I walked down Jinli Lu, which was lined with souvenir and tea shops, restaurants and bars.
Despite the tourist trap feel of the new construction and design, the street's history dated back to the Han Dynasty.
I came across Carol's Restaurant “where East meets West” and grabbed a seat facing the street through an open window.
My stomach wanted a cheeseburger, so I made a compromise with myself by ordering a few Chinese treats to go with it.
The pig's tail arrived as an appetizer, and looked just like a damn pig's tail!
There is no getting around the fact that when you order these exotic items, little is done to dress them up.
A small pile of crushed red peppers accompanied them. I picked up my chopsticks and went to town.
The meaty part of the tail was tender and juicy. It soon became a fun process to manage the meat off the cartilage in the center, which you spit out.

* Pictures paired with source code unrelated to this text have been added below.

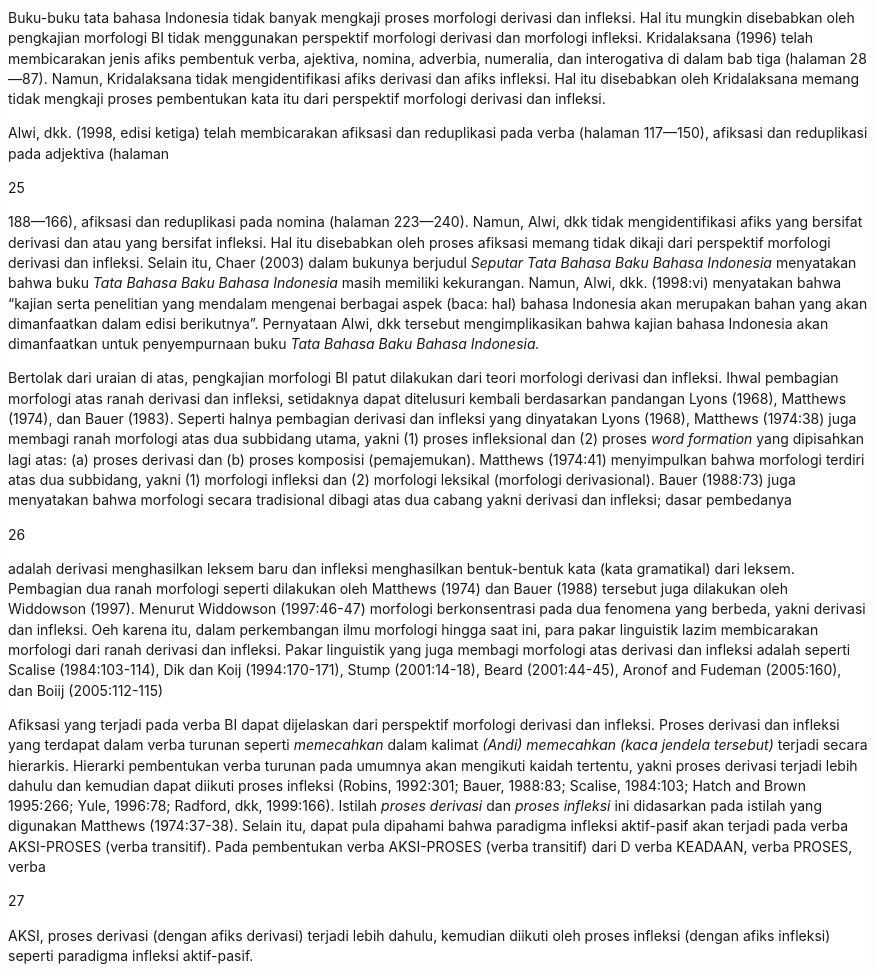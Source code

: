 <p><span class="font4">Buku-buku tata bahasa Indonesia tidak banyak mengkaji proses morfologi derivasi dan infleksi. Hal itu mungkin disebabkan oleh pengkajian morfologi BI tidak menggunakan perspektif morfologi derivasi dan morfologi infleksi. Kridalaksana (1996) telah membicarakan jenis afiks pembentuk verba, ajektiva, nomina, adverbia, numeralia, dan interogativa di dalam bab tiga (halaman 28—87). Namun, Kridalaksana tidak mengidentifikasi afiks derivasi dan afiks infleksi. Hal itu disebabkan oleh Kridalaksana memang tidak mengkaji proses pembentukan kata itu dari perspektif morfologi derivasi dan infleksi.</span></p>
<p><span class="font4">Alwi, dkk. (1998, edisi ketiga) telah membicarakan afiksasi dan reduplikasi pada verba (halaman 117—150), afiksasi dan reduplikasi pada adjektiva (halaman</span></p>
<p><span class="font4">25</span></p>
<p><span class="font4">188—166), afiksasi dan reduplikasi pada nomina (halaman 223—240). Namun, Alwi, dkk tidak mengidentifikasi afiks yang bersifat derivasi dan atau yang bersifat infleksi. Hal itu disebabkan oleh proses afiksasi memang tidak dikaji dari perspektif morfologi derivasi dan infleksi. Selain itu, Chaer (2003) dalam bukunya berjudul </span><span class="font4" style="font-style:italic;">Seputar Tata Bahasa Baku Bahasa Indonesia</span><span class="font4"> menyatakan bahwa buku </span><span class="font4" style="font-style:italic;">Tata Bahasa Baku Bahasa Indonesia</span><span class="font4"> masih memiliki kekurangan. Namun, Alwi, dkk. (1998:vi) menyatakan bahwa “kajian serta penelitian yang mendalam mengenai berbagai aspek (baca: hal) bahasa Indonesia akan merupakan bahan yang akan dimanfaatkan dalam edisi berikutnya”. Pernyataan Alwi, dkk tersebut mengimplikasikan bahwa kajian bahasa Indonesia akan dimanfaatkan untuk penyempurnaan buku </span><span class="font4" style="font-style:italic;">Tata Bahasa Baku Bahasa Indonesia.</span></p>
<p><span class="font4">Bertolak dari uraian di atas, pengkajian morfologi BI patut dilakukan dari teori morfologi derivasi dan infleksi. Ihwal pembagian morfologi atas ranah derivasi dan infleksi, setidaknya dapat ditelusuri kembali berdasarkan pandangan Lyons (1968), Matthews (1974), dan Bauer (1983). Seperti halnya pembagian derivasi dan infleksi yang dinyatakan Lyons (1968), Matthews (1974:38) juga membagi ranah morfologi atas dua subbidang utama, yakni (1) proses infleksional dan (2) proses </span><span class="font4" style="font-style:italic;">word formation</span><span class="font4"> yang dipisahkan lagi atas: (a) proses derivasi dan (b) proses komposisi (pemajemukan). Matthews (1974:41) menyimpulkan bahwa morfologi terdiri atas dua subbidang, yakni (1) morfologi infleksi dan (2) morfologi leksikal (morfologi derivasional). Bauer (1988:73) juga menyatakan bahwa morfologi secara tradisional dibagi atas dua cabang yakni derivasi dan infleksi; dasar pembedanya</span></p>
<p><span class="font4">26</span></p>
<p><span class="font4">adalah derivasi menghasilkan leksem baru dan infleksi menghasilkan bentuk-bentuk kata (kata gramatikal) dari leksem. Pembagian dua ranah morfologi seperti dilakukan oleh Matthews (1974) dan Bauer (1988) tersebut juga dilakukan oleh Widdowson (1997). Menurut Widdowson (1997:46-47) morfologi berkonsentrasi pada dua fenomena yang berbeda, yakni derivasi dan infleksi. Oeh karena itu, dalam perkembangan ilmu morfologi hingga saat ini, para pakar linguistik lazim membicarakan morfologi dari ranah derivasi dan infleksi. Pakar linguistik yang juga membagi morfologi atas derivasi dan infleksi adalah seperti Scalise (1984:103-114), Dik dan Koij (1994:170-171), Stump (2001:14-18), Beard (2001:44-45), Aronof and Fudeman (2005:160), dan Boiij (2005:112-115)</span></p>
<p><span class="font4">Afiksasi yang terjadi pada verba BI dapat dijelaskan dari perspektif morfologi derivasi dan infleksi. Proses derivasi dan infleksi yang terdapat dalam verba turunan seperti </span><span class="font4" style="font-style:italic;">memecahkan</span><span class="font4"> dalam kalimat </span><span class="font4" style="font-style:italic;">(Andi) memecahkan (kaca jendela tersebut) </span><span class="font4">terjadi secara hierarkis. Hierarki pembentukan verba turunan pada umumnya akan mengikuti kaidah tertentu, yakni proses derivasi terjadi lebih dahulu dan kemudian dapat diikuti proses infleksi (Robins, 1992:301; Bauer, 1988:83; Scalise, 1984:103; Hatch and Brown 1995:266; Yule, 1996:78; Radford, dkk, 1999:166). Istilah </span><span class="font4" style="font-style:italic;">proses derivasi</span><span class="font4"> dan </span><span class="font4" style="font-style:italic;">proses infleksi</span><span class="font4"> ini didasarkan pada istilah yang digunakan Matthews (1974:37-38). Selain itu, dapat pula dipahami bahwa paradigma infleksi aktif-pasif akan terjadi pada verba AKSI-PROSES (verba transitif). Pada pembentukan verba AKSI-PROSES (verba transitif) dari D verba KEADAAN, verba PROSES, verba</span></p>
<p><span class="font4">27</span></p>
<p><span class="font4">AKSI, proses derivasi (dengan afiks derivasi) terjadi lebih dahulu, kemudian diikuti oleh proses infleksi (dengan afiks infleksi) seperti paradigma infleksi aktif-pasif.</span></p>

Dipping the tail in the red pepper took the dish to the next level, adding the ubiquitous Sichuan spice and flavor to the experience.
At one point I looked up to see two Chinese girls across the street in front of another restaurant giggling at my culinary adventures. I waved to ensure they knew I saw them.
My burger (always well done) arrived with a skewer of barbecued chicken gizzards.
They looked harmless enough in the low light, and my success with the pig's tail emboldened me (as did the Carlsberg I drank).
After a few bites of burger, I gnawed off a gizzard. It was tough and almost leathery, with a beef-like taste (though distinctly not as tasty as beef).
I didn't like the texture at all, so the other two pieces were left to waste.